Read through the data and count the lines that contain the string "Fall"; give only the result.

### Dataset items
BEGIN

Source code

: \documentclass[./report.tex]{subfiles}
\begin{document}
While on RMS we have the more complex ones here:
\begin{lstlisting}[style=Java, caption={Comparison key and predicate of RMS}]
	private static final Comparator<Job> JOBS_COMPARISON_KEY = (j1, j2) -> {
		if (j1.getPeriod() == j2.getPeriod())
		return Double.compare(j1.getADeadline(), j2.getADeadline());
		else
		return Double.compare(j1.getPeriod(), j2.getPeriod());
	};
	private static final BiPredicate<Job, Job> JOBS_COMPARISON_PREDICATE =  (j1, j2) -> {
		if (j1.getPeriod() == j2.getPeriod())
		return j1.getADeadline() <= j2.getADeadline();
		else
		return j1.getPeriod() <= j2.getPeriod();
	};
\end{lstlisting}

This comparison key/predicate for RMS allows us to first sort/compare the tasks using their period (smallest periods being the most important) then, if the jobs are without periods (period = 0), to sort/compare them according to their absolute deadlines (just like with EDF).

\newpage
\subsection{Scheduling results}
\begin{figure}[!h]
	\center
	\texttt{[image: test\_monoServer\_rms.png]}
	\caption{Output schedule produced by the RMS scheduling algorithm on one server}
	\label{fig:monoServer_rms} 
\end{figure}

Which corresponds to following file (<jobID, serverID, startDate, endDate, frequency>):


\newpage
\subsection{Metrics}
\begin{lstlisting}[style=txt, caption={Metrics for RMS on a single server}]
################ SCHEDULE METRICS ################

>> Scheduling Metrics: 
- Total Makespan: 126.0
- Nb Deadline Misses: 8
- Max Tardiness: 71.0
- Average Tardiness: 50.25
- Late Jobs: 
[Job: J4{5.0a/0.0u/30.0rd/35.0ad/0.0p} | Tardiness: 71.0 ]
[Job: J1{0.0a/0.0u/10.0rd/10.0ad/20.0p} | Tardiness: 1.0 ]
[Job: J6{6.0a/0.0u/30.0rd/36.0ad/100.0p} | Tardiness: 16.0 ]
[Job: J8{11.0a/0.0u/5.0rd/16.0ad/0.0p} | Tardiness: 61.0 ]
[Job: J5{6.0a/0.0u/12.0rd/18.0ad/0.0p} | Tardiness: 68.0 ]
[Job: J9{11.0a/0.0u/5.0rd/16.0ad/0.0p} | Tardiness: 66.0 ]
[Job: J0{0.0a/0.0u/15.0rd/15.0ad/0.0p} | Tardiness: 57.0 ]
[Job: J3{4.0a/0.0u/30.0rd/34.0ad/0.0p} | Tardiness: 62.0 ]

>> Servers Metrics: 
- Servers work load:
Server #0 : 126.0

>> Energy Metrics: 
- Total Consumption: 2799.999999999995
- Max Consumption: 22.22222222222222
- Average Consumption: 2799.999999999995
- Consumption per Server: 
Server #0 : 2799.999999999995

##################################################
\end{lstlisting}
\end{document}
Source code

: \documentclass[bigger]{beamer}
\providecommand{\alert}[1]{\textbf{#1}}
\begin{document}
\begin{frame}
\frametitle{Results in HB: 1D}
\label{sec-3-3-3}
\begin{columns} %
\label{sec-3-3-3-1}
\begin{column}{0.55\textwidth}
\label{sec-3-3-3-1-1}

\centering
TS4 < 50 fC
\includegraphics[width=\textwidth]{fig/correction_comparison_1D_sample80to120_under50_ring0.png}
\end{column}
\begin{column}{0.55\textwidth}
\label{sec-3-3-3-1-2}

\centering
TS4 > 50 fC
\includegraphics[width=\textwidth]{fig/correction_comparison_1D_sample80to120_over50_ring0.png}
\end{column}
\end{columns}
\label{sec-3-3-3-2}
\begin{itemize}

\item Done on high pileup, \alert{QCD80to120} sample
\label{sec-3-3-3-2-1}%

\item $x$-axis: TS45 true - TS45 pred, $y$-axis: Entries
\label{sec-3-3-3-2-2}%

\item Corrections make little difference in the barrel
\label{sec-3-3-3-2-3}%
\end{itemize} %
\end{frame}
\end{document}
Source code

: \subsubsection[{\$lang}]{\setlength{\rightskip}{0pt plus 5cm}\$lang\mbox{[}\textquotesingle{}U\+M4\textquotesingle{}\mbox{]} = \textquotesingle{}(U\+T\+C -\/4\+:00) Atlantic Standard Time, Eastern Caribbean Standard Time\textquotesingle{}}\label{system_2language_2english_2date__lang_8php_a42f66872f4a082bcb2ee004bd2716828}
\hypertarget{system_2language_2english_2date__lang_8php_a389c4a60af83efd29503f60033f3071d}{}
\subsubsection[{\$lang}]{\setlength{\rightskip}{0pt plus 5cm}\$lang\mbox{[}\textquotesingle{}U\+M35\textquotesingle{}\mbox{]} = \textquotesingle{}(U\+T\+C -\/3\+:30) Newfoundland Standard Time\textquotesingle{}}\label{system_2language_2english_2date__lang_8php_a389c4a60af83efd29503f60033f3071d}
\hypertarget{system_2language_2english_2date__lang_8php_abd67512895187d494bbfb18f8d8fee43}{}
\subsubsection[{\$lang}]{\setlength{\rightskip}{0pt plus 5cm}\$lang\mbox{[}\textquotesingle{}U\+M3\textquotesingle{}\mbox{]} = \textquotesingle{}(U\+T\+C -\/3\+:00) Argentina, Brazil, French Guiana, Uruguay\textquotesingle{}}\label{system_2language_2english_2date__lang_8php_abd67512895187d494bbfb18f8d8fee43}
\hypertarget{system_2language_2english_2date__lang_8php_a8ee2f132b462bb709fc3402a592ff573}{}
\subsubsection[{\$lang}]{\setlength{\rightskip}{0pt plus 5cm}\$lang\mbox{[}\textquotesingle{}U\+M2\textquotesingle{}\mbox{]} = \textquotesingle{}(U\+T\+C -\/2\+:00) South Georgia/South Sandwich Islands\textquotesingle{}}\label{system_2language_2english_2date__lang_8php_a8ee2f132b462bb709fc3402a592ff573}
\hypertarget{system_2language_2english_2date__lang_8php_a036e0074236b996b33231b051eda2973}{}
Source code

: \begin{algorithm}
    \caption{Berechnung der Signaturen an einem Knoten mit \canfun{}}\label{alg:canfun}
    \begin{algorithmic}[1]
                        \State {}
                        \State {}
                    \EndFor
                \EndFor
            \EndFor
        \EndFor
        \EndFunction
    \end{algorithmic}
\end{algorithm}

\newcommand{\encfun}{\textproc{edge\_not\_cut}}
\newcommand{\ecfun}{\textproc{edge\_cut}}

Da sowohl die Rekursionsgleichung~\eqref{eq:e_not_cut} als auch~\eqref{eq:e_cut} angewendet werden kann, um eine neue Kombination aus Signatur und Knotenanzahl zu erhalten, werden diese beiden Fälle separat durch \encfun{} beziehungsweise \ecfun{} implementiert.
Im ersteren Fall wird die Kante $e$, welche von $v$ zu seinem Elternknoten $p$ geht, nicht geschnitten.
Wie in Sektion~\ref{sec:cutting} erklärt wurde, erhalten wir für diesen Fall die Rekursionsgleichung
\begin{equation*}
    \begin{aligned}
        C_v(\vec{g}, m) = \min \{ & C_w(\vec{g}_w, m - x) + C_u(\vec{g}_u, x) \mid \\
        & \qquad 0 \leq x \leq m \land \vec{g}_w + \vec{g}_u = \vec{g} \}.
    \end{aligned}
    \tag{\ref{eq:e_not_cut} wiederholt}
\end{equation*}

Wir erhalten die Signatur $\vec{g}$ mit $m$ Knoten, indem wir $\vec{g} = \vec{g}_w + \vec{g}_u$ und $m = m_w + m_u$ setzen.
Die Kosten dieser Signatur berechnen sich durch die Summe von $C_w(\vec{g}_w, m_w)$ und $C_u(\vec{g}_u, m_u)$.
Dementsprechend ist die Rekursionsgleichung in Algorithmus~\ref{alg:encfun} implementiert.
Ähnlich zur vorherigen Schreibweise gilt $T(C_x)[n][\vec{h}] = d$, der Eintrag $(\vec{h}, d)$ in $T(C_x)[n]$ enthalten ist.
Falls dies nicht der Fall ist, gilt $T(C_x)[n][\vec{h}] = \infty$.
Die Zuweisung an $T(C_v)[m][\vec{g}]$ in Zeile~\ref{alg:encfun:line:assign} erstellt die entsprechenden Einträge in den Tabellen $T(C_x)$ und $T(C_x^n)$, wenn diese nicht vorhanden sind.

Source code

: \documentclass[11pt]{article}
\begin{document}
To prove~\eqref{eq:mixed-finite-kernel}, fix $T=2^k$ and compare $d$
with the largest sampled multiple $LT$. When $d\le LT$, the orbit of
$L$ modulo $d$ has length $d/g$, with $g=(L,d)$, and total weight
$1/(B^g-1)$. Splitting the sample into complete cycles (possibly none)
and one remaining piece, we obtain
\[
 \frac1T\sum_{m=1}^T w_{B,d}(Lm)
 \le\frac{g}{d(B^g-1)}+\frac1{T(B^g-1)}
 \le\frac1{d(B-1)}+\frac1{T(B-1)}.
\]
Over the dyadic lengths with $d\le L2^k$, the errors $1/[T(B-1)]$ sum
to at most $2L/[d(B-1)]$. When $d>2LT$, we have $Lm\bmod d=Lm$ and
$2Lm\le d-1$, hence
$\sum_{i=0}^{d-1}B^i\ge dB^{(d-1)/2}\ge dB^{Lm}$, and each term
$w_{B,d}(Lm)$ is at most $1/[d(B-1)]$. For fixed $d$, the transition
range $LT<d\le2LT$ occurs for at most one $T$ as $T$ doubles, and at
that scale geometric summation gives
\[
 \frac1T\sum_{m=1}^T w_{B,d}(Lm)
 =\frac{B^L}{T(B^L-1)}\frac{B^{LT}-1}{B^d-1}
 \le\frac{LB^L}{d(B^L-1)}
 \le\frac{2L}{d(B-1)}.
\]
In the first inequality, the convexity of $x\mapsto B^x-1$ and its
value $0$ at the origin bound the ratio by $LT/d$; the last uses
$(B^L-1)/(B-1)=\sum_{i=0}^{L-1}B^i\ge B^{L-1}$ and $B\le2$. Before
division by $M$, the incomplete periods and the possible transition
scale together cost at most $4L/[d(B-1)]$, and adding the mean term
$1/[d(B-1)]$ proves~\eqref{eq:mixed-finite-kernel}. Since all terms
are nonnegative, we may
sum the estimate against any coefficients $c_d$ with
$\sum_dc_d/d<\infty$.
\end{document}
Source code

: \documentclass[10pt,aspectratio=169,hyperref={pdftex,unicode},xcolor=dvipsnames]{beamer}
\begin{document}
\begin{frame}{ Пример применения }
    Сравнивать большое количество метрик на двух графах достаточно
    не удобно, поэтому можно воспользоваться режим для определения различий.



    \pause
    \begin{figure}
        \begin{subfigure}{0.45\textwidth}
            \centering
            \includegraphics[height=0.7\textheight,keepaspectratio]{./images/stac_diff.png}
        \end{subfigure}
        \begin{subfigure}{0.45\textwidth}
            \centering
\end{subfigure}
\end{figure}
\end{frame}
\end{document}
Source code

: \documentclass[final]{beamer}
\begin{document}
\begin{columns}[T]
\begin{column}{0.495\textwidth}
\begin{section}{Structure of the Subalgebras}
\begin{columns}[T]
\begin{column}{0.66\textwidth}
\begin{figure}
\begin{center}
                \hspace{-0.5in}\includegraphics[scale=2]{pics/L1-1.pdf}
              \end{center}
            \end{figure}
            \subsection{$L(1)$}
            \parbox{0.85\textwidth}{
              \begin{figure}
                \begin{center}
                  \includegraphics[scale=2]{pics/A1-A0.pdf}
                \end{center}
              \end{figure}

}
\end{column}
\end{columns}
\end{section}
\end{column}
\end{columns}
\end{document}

END

### THE ANSWER
3